◆ ABOUT THIS EXERCISE ◆
Below are records; the lines starting at the one with "This is the" and ending at the one with "That way, we" must be reproduced exactly, both included. Pictures must not appear.

################

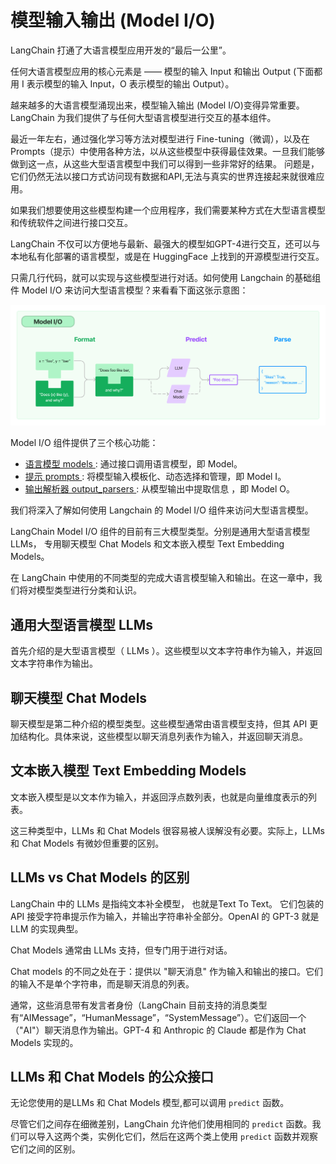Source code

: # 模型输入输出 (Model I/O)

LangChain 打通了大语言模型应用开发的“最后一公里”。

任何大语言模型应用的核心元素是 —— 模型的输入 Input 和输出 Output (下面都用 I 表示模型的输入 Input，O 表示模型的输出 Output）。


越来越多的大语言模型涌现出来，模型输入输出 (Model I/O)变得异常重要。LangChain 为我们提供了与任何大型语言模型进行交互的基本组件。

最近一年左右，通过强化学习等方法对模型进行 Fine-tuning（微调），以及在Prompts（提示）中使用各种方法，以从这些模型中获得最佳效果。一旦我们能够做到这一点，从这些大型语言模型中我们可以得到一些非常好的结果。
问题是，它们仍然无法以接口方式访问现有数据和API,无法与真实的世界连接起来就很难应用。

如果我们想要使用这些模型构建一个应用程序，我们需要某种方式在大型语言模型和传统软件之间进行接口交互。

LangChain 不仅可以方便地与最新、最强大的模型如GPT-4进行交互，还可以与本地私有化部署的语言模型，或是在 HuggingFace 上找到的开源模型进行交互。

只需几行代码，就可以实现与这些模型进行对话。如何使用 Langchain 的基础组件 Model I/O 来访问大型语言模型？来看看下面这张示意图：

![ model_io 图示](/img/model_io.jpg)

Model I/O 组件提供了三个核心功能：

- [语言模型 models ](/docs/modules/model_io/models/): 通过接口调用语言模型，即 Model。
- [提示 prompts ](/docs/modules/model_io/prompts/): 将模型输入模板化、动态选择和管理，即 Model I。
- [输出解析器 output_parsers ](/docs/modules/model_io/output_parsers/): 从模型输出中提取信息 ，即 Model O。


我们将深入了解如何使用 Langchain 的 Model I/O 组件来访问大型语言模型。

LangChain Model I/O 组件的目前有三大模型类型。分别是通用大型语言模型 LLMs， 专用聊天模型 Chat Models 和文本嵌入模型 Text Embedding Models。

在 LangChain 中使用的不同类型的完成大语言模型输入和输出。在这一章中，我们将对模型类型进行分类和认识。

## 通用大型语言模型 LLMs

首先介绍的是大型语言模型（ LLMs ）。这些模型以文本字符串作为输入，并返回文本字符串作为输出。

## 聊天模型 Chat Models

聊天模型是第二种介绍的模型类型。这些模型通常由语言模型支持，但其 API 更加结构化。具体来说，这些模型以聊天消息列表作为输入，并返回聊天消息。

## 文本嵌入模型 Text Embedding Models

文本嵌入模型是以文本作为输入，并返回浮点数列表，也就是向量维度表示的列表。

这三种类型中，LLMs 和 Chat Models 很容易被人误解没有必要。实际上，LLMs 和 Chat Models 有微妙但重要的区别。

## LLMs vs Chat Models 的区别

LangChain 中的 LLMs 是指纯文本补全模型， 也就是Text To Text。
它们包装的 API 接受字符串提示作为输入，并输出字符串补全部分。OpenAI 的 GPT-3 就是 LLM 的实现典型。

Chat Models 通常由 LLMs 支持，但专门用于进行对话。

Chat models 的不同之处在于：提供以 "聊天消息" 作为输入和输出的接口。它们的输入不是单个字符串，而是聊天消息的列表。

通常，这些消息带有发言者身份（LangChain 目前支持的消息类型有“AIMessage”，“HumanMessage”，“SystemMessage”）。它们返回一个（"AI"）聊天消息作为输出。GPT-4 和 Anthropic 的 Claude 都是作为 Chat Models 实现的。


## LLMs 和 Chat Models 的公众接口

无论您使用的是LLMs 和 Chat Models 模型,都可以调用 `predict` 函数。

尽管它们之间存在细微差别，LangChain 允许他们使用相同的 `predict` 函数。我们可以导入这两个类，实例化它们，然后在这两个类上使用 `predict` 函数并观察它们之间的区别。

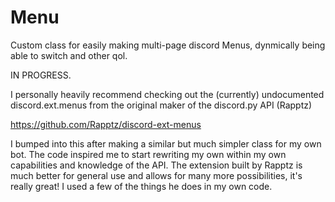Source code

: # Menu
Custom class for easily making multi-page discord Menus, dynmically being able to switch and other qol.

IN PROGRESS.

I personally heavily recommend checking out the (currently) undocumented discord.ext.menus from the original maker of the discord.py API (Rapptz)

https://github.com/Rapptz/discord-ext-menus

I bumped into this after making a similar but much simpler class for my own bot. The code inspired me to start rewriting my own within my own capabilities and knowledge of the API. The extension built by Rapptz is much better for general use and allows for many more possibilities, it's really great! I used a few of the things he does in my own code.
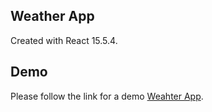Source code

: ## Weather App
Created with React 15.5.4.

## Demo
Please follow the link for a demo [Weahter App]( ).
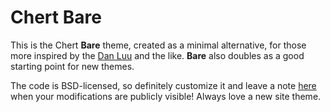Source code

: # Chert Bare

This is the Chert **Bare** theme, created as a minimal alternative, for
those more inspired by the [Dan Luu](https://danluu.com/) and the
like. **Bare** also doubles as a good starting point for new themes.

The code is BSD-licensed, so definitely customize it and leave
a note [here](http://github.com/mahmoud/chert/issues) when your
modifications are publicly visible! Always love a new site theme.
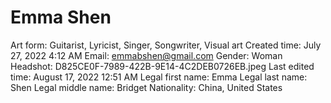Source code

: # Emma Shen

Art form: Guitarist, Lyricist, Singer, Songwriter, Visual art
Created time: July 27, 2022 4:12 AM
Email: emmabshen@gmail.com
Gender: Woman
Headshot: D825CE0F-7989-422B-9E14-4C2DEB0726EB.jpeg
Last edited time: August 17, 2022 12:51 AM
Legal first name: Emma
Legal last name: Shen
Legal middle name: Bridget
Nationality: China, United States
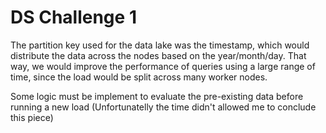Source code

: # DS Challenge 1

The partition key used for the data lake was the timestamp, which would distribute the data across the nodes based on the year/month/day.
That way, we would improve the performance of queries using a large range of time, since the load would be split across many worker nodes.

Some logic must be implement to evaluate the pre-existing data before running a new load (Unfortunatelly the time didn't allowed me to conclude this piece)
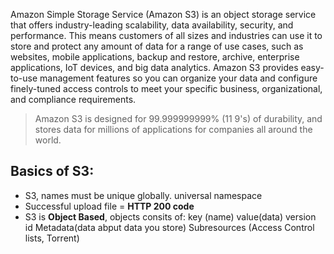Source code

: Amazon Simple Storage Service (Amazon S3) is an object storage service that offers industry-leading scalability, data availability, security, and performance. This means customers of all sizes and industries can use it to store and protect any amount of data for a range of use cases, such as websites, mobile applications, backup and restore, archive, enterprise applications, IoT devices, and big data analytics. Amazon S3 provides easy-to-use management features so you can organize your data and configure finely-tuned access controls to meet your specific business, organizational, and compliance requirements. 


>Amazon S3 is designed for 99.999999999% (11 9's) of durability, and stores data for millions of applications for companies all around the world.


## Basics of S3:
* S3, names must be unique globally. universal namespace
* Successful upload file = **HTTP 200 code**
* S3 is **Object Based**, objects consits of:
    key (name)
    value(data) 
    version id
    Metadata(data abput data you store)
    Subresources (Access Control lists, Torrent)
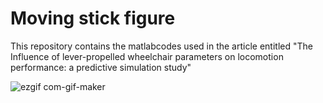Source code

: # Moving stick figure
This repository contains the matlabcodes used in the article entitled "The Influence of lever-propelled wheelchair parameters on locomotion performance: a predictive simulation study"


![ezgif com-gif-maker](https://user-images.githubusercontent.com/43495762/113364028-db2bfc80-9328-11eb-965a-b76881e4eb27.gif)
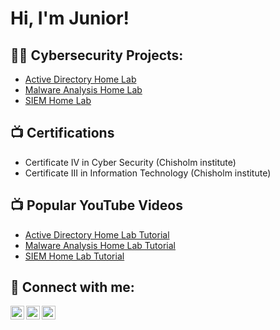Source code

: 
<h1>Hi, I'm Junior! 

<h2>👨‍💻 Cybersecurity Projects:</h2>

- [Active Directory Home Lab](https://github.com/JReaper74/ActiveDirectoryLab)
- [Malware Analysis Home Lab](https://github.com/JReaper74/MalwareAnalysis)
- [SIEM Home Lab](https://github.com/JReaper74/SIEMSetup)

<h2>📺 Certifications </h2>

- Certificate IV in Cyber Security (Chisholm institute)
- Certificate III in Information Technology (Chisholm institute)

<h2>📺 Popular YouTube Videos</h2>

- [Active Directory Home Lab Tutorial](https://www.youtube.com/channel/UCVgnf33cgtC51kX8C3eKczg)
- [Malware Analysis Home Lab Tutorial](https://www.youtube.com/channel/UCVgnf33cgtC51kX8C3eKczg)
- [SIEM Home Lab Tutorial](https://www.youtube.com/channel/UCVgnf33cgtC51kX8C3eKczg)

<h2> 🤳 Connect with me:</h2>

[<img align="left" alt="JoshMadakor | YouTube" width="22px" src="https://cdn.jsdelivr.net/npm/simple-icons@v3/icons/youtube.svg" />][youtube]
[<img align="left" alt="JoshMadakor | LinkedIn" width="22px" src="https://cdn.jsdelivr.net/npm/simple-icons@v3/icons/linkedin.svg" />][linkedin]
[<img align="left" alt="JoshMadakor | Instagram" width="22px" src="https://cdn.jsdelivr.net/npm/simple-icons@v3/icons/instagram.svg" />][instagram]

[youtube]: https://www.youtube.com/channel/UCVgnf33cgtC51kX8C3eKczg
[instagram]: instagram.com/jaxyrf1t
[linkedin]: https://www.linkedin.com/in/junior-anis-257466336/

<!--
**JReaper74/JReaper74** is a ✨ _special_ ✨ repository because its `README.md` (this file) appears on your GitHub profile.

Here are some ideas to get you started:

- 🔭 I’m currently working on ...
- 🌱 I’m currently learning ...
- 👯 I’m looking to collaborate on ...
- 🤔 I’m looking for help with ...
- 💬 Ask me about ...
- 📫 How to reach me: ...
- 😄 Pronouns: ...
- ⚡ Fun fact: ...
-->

################

◆ OUTPUT FOR THIS TASK ◆
This is the Chert **Bare** theme, created as a minimal alternative, for
those more inspired by the [Dan Luu](https://danluu.com/) and the
like. **Bare** also doubles as a good starting point for new themes.

The code is BSD-licensed, so definitely customize it and leave
a note [here](http://github.com/mahmoud/chert/issues) when your
modifications are publicly visible! Always love a new site theme.
Source code

: # Emma Shen

Art form: Guitarist, Lyricist, Singer, Songwriter, Visual art
Created time: July 27, 2022 4:12 AM
Email: emmabshen@gmail.com
Gender: Woman
Headshot: D825CE0F-7989-422B-9E14-4C2DEB0726EB.jpeg
Last edited time: August 17, 2022 12:51 AM
Legal first name: Emma
Legal last name: Shen
Legal middle name: Bridget
Nationality: China, United States
Source code

: # DS Challenge 1

The partition key used for the data lake was the timestamp, which would distribute the data across the nodes based on the year/month/day.
That way, we would improve the performance of queries using a large range of time, since the load would be split across many worker nodes.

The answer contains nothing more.